Elected RSA: 8 February 1933

By the death of E. S. Lumsden, R.S.A., the Academy has suffered the loss of one of its most distinguished members and one who has given extensive and unselfish service to the Academy for many years. At his death he was engaged in cataloguing and arranging the Academy Library, a task for which no one was better fitted than he. 

 

Ernest Stephen Lumsden, of English birth and Scottish parentage, was born in 1883. He received his early training in Art at the College of Reading under Morley Fletcher, and in Paris; went to Spain to study Velasquez; became interested in etching, the processes of which he learned with the aid only of a textbook.

 

Returning to this country he began that career as an etcher which has made his work so widely known and established a firmly-founded reputation. In his pursuit of etching he travelled widely : to Paris, where he made a set of prints—‘ Paris in Construction ”and later, in the course of no less than five journeys, to India, Burma, Tibet. He came to Edinburgh in 1908 on the opening of the College of Art, where he taught etching and painting for three years.

 

He was made an Associate of the Painter etchers in 1908 and a full member in 1915; an Associate of the Royal Scottish Academyin 1923, a full memberin 1933, and was occupied mostly at this period of his life with portrait painting while the etchings he had previously done were making their way to notice and into the hands of collectors. 

 

In 1925 he published the Art of Etching, which is the standard work on the subject. A man of the highest sincerity and integrity he was most lovable to those who knew him well.
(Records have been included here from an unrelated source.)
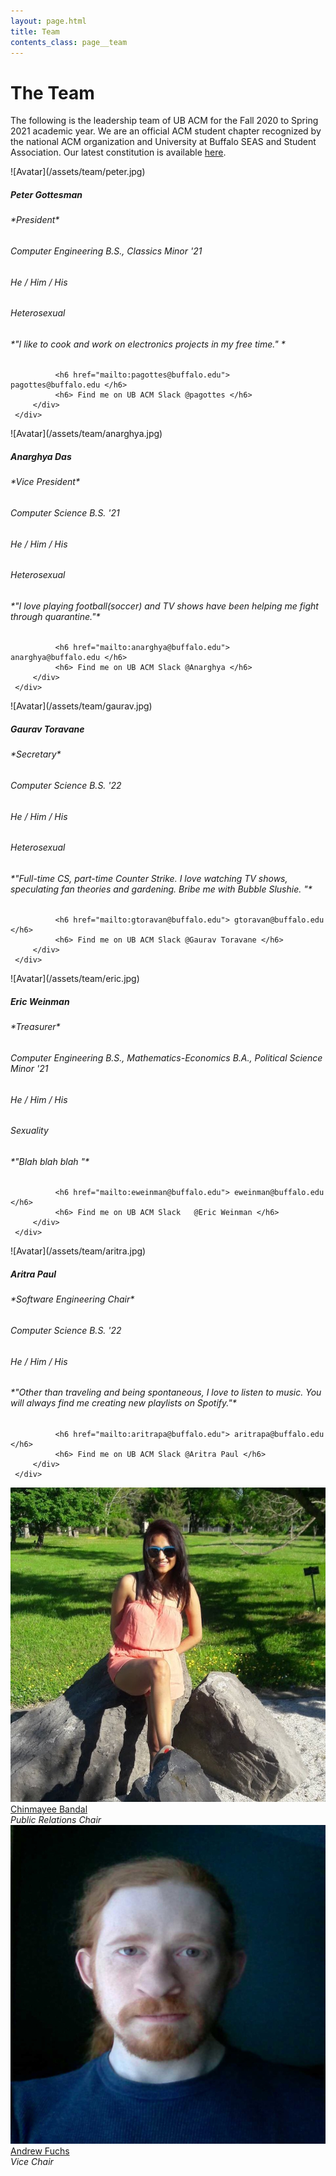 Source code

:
 ```yaml
---
layout: page.html
title: Team
contents_class: page__team
---
```


# The Team

The following is the leadership team of UB ACM for the Fall 2020 to Spring 2021
academic year. We are an official ACM student chapter recognized by the national
ACM organization and University at Buffalo SEAS and Student Association. Our
latest constitution is available [here](/constitution).

<div class="row">
  <div class="col s12 m3">

  <div class="flip-card">
     <div class="flip-card-inner">
         <div class="flip-card-front">
              ![Avatar](/assets/team/peter.jpg)
              <div class="description">
                  <h5> Peter Gottesman </h5>
                  <h6> *President* </h6>
              </div>
         </div>
         <div class="flip-card-back">
              <h6> Computer Engineering B.S., Classics Minor '21  </h6>
              <h6> He / Him / His </h6>
              <h6> Heterosexual </h6>
              <h6> *"I like to cook and work on electronics projects in my free time." * </h6>

              <h6 href="mailto:pagottes@buffalo.edu">  pagottes@buffalo.edu </h6>
              <h6> Find me on UB ACM Slack @pagottes </h6>
         </div>
     </div>
  </div>


  <div class="flip-card">
     <div class="flip-card-inner">
         <div class="flip-card-front">
              ![Avatar](/assets/team/anarghya.jpg)
              <div class="description">
                  <h5> Anarghya Das </h5>
                  <h6> *Vice President* </h6>
              </div>
         </div>
         <div class="flip-card-back">
              <h6> Computer Science B.S. '21 </h6>
              <h6> He / Him / His </h6>
              <h6> Heterosexual </h6>
              <h6> *"I love playing football(soccer) and TV shows have been helping me fight through quarantine."* </h6>

              <h6 href="mailto:anarghya@buffalo.edu">  anarghya@buffalo.edu </h6>
              <h6> Find me on UB ACM Slack @Anarghya </h6>
         </div>
     </div>
  </div>

  <div class="flip-card">
     <div class="flip-card-inner">
         <div class="flip-card-front">
              ![Avatar](/assets/team/gaurav.jpg)
              <div class="description">
                  <h5> Gaurav Toravane </h5>
                  <h6> *Secretary* </h6>
              </div>
         </div>
         <div class="flip-card-back">
              <h6> Computer Science B.S. '22 </h6>
              <h6> He / Him / His </h6>
              <h6> Heterosexual </h6>
              <h6> *"Full-time CS, part-time Counter Strike. I love watching TV shows, speculating fan theories and gardening. Bribe me with Bubble Slushie. "* </h6>

              <h6 href="mailto:gtoravan@buffalo.edu"> gtoravan@buffalo.edu </h6>
              <h6> Find me on UB ACM Slack @Gaurav Toravane </h6>
         </div>
     </div>
  </div>

  <div class="flip-card">
     <div class="flip-card-inner">
         <div class="flip-card-front">
              ![Avatar](/assets/team/eric.jpg)
              <div class="description">
                  <h5> Eric Weinman </h5>
                  <h6> *Treasurer* </h6>
              </div>
         </div>
         <div class="flip-card-back">
              <h6> Computer Engineering B.S., Mathematics-Economics B.A., Political Science Minor '21 </h6>
              <h6> He / Him / His </h6>
              <h6> Sexuality </h6>
              <h6> *"Blah blah blah "* </h6>

              <h6 href="mailto:eweinman@buffalo.edu"> eweinman@buffalo.edu </h6>
              <h6> Find me on UB ACM Slack   @Eric Weinman </h6>
         </div>
     </div>
  </div>



  <div class="flip-card">
     <div class="flip-card-inner">
         <div class="flip-card-front">
              ![Avatar](/assets/team/aritra.jpg)
              <div class="description">
                  <h5> Aritra Paul </h5>
                  <h6> *Software Engineering Chair* </h6>
              </div>
         </div>
         <div class="flip-card-back">
              <h6> Computer Science B.S. '22 </h6>
              <h6> He / Him / His </h6>
              <h6> *"Other than traveling and being spontaneous, I love to listen to music. You will always find me creating new playlists on Spotify."* </h6>

              <h6 href="mailto:aritrapa@buffalo.edu"> aritrapa@buffalo.edu </h6>
              <h6> Find me on UB ACM Slack @Aritra Paul </h6>
         </div>
     </div>
  </div>


  <div class="col s12 m3">
    <div class="team_member">
      <img class="profile" src="/assets/team/chin.jpg" />
      <div class="name"><a href="mailto:cbandal@buffalo.edu">Chinmayee Bandal</a></div>
      <div class="description">
        <i>Public Relations Chair</i>
      </div>
    </div>
  </div>
  <div class="col s12 m3">
    <div class="team_member">
      <img class="profile" src="/assets/team/andrew.jpg" />
      <div class="name"><a href="mailto:afuchs2@buffalo.edu">Andrew Fuchs</a></div>
      <div class="description">
        <i>Vice Chair</i>
      </div>
    </div>

</div>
He was always ready to help and encourage young artists, many of whom will gratefully remember the real and kindly interest he showed in their work.

 

His mind and sympathies could extend to the most “modern” adventures. His own work—academic, perhaps, in the best sense (having the qualities of dignified design and fine drawing)—was no hindrance to his appreciation of aims more experimental than his own. This generosity of mind was exemplified also in the large and valuable collection of prints and drawings done by very different artists which he collected during his Life. 

 

Examples of his work are to be seen in the Contemporary Art Society’s Collection, the Victoria and Albert Museum, the National Gallery of Canada, the Library of Congress, and in the public Collections of Aberdeen, Birkenhead, Belfast, Cork, Glasgow, Dunedin, Johannesburg, and Toronto. He is survived by a daughter. His wife, Mabel Royds, an artist of considerable distinction, predeceased him.